Yura selesai dengan file administrasi dan kembali ke kamar Jongin.
"Jadi apa kau siap untuk mulai menghirup udara segar lagi oppa?" Yura tersenyum padanya.
"Ya. Tapi bisa kita mampir ke toko bunga?"
"Untuk apa?"
"Aku rasa aku harus pergi ke suatu tempat terlebih dahulu."
♦♦♦
Butuh waktu 45 menit dari rumah sakit ke daerah Dongjak-dong, dan 20 menit lebih untuk mencari sebuket bunga gardenia putih.
"Gardenia melambangkan kesucian dan kebaikan. Mereka menandakan cinta tersembunyi, mereka menyampaikan rasa sukacita, mereka memberitahu sang penerima 'Kau indah'."
Jongin tersenyum saat teringat apa yang dikatakan Kyungsoo tentang bunga favoritnya. mobil Yura berhenti di tempat parkir Seoul Memorial Cemetery.
"Bisakah kau tinggal di mobil? Aku butuh waktu sendirian dengan Kyungsoo"
"Baik." Yura tersenyum dan menepuk bahu Jongin. Dia mengambil napas dalam-dalam sebelum keluar dari mobil dan berjalan di trotoar.
Ketika udara dingin bulan Januari menyapa dirinya, ia menggigil, tapi ia terus berjalan. Dia berhenti di sebelah pohon cedar ketika melihat seseorang tengah berdiri di depan batu nisan di mana tubuh Kyungsoo dikremasi dan dikuburkan. Mungkin seorang pria karena ia mengenakan tuksedo hitam.
Jongin tidak bisa melihat siapa itu karena orang itu menghadap ke arah yang berbeda. Tapi dari cara bahunya yang bergetar, Jongin tahu bahwa ia menangis.
Jongin menunggu beberapa saat sebelum mendekati pria itu. Dia berdeham sebelum berkata:
"Maaf -?" Matanya melebar ketika ia menyadari siapa orang tersebut. "Mr. Do?"
Ayah Kyungsoo.
Jongin bertanya-tanya mengapa pria yang tampak seperti batu di pemakaman sekarang menangis di depan batu nisan anaknya.
Mr Do mengangguk sopan. Dia tidak bertanya mengapa Jongin disini atau apa pun. Mereka berdua berdiri kaku dan canggung disana menghadap batu nisan Kyungsoo dengan keheningan melanda mereka.
Jongin meletakkan bunga gardenia di batu nisan Kyungsoo.
Kyungsoonya.
Sebagian dari dirinya ingin menggali kuburan tersebut.
Sebagian dari dirinya percaya bahwa Kyungsoo masih hidup.
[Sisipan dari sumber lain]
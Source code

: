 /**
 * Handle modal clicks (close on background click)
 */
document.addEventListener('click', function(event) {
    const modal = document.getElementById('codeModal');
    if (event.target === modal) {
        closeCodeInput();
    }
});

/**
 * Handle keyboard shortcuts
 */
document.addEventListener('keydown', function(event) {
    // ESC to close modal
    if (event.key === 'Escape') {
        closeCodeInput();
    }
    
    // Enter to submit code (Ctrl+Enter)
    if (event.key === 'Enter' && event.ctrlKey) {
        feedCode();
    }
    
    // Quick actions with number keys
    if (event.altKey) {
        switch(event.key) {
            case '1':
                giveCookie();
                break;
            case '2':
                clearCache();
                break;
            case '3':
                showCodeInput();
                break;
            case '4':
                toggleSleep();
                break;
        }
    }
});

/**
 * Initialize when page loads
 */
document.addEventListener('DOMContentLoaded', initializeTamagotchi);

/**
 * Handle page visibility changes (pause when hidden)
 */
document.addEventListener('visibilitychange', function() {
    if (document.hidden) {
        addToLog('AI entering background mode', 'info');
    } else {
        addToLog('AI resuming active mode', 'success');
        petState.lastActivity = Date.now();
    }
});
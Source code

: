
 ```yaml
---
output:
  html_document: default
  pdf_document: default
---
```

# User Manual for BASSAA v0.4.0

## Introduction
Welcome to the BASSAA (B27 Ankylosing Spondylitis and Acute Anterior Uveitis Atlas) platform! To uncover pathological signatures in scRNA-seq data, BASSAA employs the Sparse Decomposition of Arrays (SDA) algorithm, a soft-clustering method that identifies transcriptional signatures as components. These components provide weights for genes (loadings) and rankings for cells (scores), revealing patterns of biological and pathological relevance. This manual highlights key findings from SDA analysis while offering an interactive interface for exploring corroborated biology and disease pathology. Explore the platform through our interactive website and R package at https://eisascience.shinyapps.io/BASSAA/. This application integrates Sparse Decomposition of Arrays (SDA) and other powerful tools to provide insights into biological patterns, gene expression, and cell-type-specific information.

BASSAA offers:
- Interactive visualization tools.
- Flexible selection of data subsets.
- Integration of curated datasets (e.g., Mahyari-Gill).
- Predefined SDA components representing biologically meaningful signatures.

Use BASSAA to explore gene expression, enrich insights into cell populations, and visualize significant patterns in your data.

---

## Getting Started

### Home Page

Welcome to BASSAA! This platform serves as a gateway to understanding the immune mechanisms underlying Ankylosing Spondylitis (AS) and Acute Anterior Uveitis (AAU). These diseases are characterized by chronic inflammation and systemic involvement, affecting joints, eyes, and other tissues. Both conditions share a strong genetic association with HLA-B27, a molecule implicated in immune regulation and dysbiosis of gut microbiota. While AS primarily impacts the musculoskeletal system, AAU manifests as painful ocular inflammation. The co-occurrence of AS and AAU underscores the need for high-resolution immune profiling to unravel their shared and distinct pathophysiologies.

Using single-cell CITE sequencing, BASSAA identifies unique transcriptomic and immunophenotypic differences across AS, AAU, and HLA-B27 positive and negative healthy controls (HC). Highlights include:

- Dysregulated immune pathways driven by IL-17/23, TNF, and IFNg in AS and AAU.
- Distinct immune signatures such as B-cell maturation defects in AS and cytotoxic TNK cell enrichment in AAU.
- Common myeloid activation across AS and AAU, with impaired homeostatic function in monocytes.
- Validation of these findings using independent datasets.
Sebagian dari dirinya ingin menjerit rasanya sakit saat Kyungsoonya pergi.
Tapi sebagian dari dirinya yang lain tahu dia harus melepaskannya.
Dia menghela napas sebelum berbalik, siap untuk pergi, tapi terhenti ketika Mr Do berbicara "Apakah bunga gardenia-…bunga favoritnya?"
Jongin berbalik dan mengangguk.
"Aku tak pernah tahu bunga favoritnya, makanan favoritnya, film favoritnya atau apa yang ia inginkan untuk hidupnya," kata Mr Do dengan nada pahit. Matanya menggelap.
"Aku hanya ingin memberikan yang terbaik untuknya sehingga ia bisa tumbuh menjadi seorang pria yang sukses. Aku bekerja keras untuk membangun perusahaan, aku ingin dia mewarisinya sehingga ia tidak harus menderita dengan kemiskinan seperti apa yang aku alami ketika aku masih anak-anak. Tapi sekarang, aku sudah kehilangan dia” lanjutnya sambil menahan air mata.
topeng dingin ayah Kyungsoo lenyap, ia tampak seperti ayah biasa yang kehilangan anaknya. Rentan, dan penuh kasih. Jongin berdiri di sana, dan tak tahu bagaimana menanggapinya.
"Semua pilihan yang aku buat untuk dia adalah untuk kebaikannya sendiri," Mr. Do menggeleng.
Jongin ingin berteriak bahwa pilihan yang baik untuk ayah Kyungsoo bukan berarti baik untuk Kyungsoo. Dia ingin menyalahkan ayah Kyungsoo, karena tindakannya, Kyungsoo menjalani hidup dengan kesepian.
Tapi sebagian dari dirinya tahu jika dia ingin merelakannya, maka ia perlu belajar untuk memaafkan. Terutama memaafkan dirinya sendiri juga.
Jadi, Jongin mengatakan, "Kadang-kadang, kita membuat pilihan yang salah."
"Aku mencintai anakku, tapi sudah terlambat sekarang." balas Ayah Kyungsoo lebih untuk dirinya sendiri daripada untuk Jongin.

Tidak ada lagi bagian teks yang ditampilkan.